US Green groups sue over climate data removal
Green groups have sued the Trump administration over the removal of government webpages containing federal climate and environmental justice data. The websites tracked shifts in the climate, pollution, and extreme weather impacts on low-income communities, and infrastructure that is extremely vulnerable to climate disasters. “The public has a right to access these taxpayer-funded datasets… Removing government datasets is tantamount to theft,” said Gretchen Goldman, president of the science advocacy non-profit Union of Concerned Scientists, which is a plaintiff in the lawsuit.
Judges says EPA and climate funds must be paid
A federal judge has temporarily blocked the US Environmental Protection Agency from terminating at least $14 billion in climate grants approved under President Joe Biden. The preliminary injunction prohibits the EPA from “unlawfully suspending or terminating” the grant awards and ordered Citibank, which was tasked with disbursing the funds, to release the money to the grant recipients. The decision deals yet another setback to the Trump administration’s efforts to freeze climate spending across the government. Another federal judge ruled on the same day that agencies must release billions in additional climate funding that had been paused since Inauguration Day.
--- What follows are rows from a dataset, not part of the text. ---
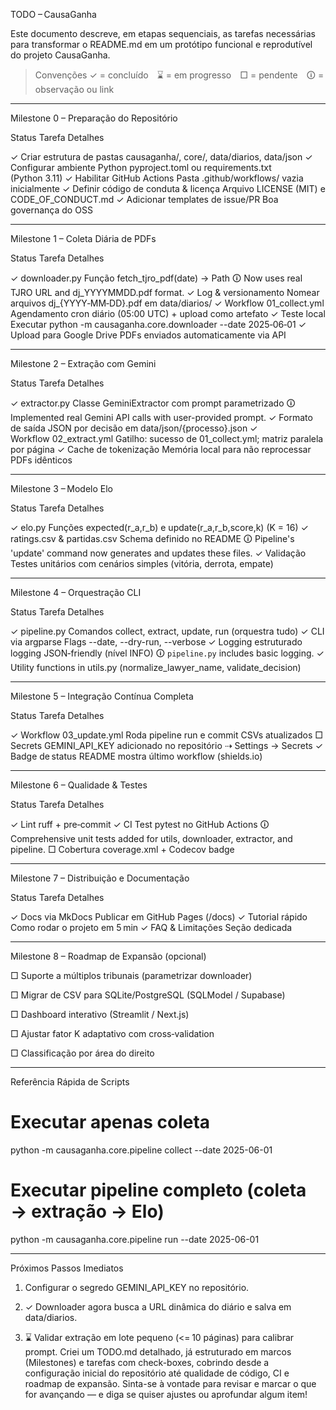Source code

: TODO – CausaGanha

Este documento descreve, em etapas sequenciais, as tarefas necessárias para transformar o README.md em um protótipo funcional e reprodutível do projeto CausaGanha.

> Convenções
✓ = concluído ⌛ = em progresso □ = pendente 🛈 = observação ou link




---

Milestone 0 – Preparação do Repositório

Status	Tarefa	Detalhes

✓	Criar estrutura de pastas	causaganha/, core/, data/diarios, data/json
✓	Configurar ambiente Python	pyproject.toml ou requirements.txt (Python 3.11)
✓	Habilitar GitHub Actions	Pasta .github/workflows/ vazia inicialmente
✓	Definir código de conduta & licença	Arquivo LICENSE (MIT) e CODE_OF_CONDUCT.md
✓	Adicionar templates de issue/PR	Boa governança do OSS



---

Milestone 1 – Coleta Diária de PDFs

Status	Tarefa	Detalhes

✓	downloader.py	Função fetch_tjro_pdf(date) → Path
🛈	Now uses real TJRO URL and dj_YYYYMMDD.pdf format.
✓	Log & versionamento	Nomear arquivos dj_{YYYY‑MM‑DD}.pdf em data/diarios/
✓	Workflow 01_collect.yml	Agendamento cron diário (05:00 UTC) + upload como artefato
✓	Teste local	Executar python -m causaganha.core.downloader --date 2025‑06‑01
✓	Upload para Google Drive     PDFs enviados automaticamente via API



---

Milestone 2 – Extração com Gemini

Status	Tarefa	Detalhes

✓	extractor.py	Classe GeminiExtractor com prompt parametrizado
🛈	Implemented real Gemini API calls with user-provided prompt.
✓	Formato de saída	JSON por decisão em data/json/{processo}.json
✓	Workflow 02_extract.yml	Gatilho: sucesso de 01_collect.yml; matriz paralela por página
✓	Cache de tokenização	Memória local para não reprocessar PDFs idênticos



---

Milestone 3 – Modelo Elo

Status	Tarefa	Detalhes

✓	elo.py	Funções expected(r_a,r_b) e update(r_a,r_b,score,k) (K = 16)
✓	ratings.csv & partidas.csv	Schema definido no README
🛈	Pipeline's 'update' command now generates and updates these files.
✓	Validação	Testes unitários com cenários simples (vitória, derrota, empate)



---

Milestone 4 – Orquestração CLI

Status	Tarefa	Detalhes

✓	pipeline.py	Comandos collect, extract, update, run (orquestra tudo)
✓	CLI via argparse	Flags --date, --dry-run, --verbose
✓	Logging estruturado	logging JSON‑friendly (nível INFO)
🛈	`pipeline.py` includes basic logging.
✓	Utility functions in utils.py (normalize_lawyer_name, validate_decision)



---

Milestone 5 – Integração Contínua Completa

Status	Tarefa	Detalhes

✓	Workflow 03_update.yml	Roda pipeline run e commit CSVs atualizados
□	Secrets	GEMINI_API_KEY adicionado no repositório ⇢ Settings → Secrets
✓	Badge de status	README mostra último workflow (shields.io)



---

Milestone 6 – Qualidade & Testes

Status	Tarefa	Detalhes

✓	Lint	ruff + pre‑commit
✓	CI Test	pytest no GitHub Actions
🛈	Comprehensive unit tests added for utils, downloader, extractor, and pipeline.
□	Cobertura	coverage.xml + Codecov badge



---

Milestone 7 – Distribuição e Documentação

Status	Tarefa	Detalhes

✓	Docs via MkDocs	Publicar em GitHub Pages (/docs)
✓	Tutorial rápido	Como rodar o projeto em 5 min
✓	FAQ & Limitações	Seção dedicada



---

Milestone 8 – Roadmap de Expansão (opcional)

□ Suporte a múltiplos tribunais (parametrizar downloader)

□ Migrar de CSV para SQLite/PostgreSQL (SQLModel / Supabase)

□ Dashboard interativo (Streamlit / Next.js)

□ Ajustar fator K adaptativo com cross‑validation

□ Classificação por área do direito



---

Referência Rápida de Scripts

# Executar apenas coleta
python -m causaganha.core.pipeline collect --date 2025-06-01

# Executar pipeline completo (coleta → extração → Elo)
python -m causaganha.core.pipeline run --date 2025-06-01


---

Próximos Passos Imediatos

1. Configurar o segredo GEMINI_API_KEY no repositório.

2. ✓ Downloader agora busca a URL dinâmica do diário e salva em data/diarios.

3. ⌛ Validar extração em lote pequeno (<= 10 páginas) para calibrar prompt.
Criei um TODO.md detalhado, já estruturado em marcos (Milestones) e tarefas com check-boxes, cobrindo desde a configuração inicial do repositório até qualidade de código, CI e roadmap de expansão. Sinta-se à vontade para revisar e marcar o que for avançando — e diga se quiser ajustes ou aprofundar algum item!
Extent of proposed health cuts revealed
The US Department of Health and Human Services is being asked to absorb a $40 billion cut, about one-third of its discretionary budget, according to a preliminary budget document obtained by the Washington Post. The document calls not only for cuts, but a major restructuring of health and human service agencies which are expected to make it difficult to document health and health care inequities and will eliminate the National Institute of Minority Health and Health Disparities.
See also:
Trump’s banned words and disastrous health policies, Joseph J. Amon 4 February 2025
NIH Science Review Boards keep white males
Thirty-eight of 43 experts cut from the boards that review science and research at the National Institutes of Health are female, Black or Hispanic, according to an analysis by the chairs of a dozen of the boards and reported in the Washington Post. The scientists, about a fifth of the total board members, were not given a reason for their dismissal. Six percent of White males who serve on boards were fired, compared with half of Black and Hispanic females and a quarter of all females, according to the analysis. Of 36 Black and Hispanic board members, close to 40 percent were fired, compared with 16 percent of White board members.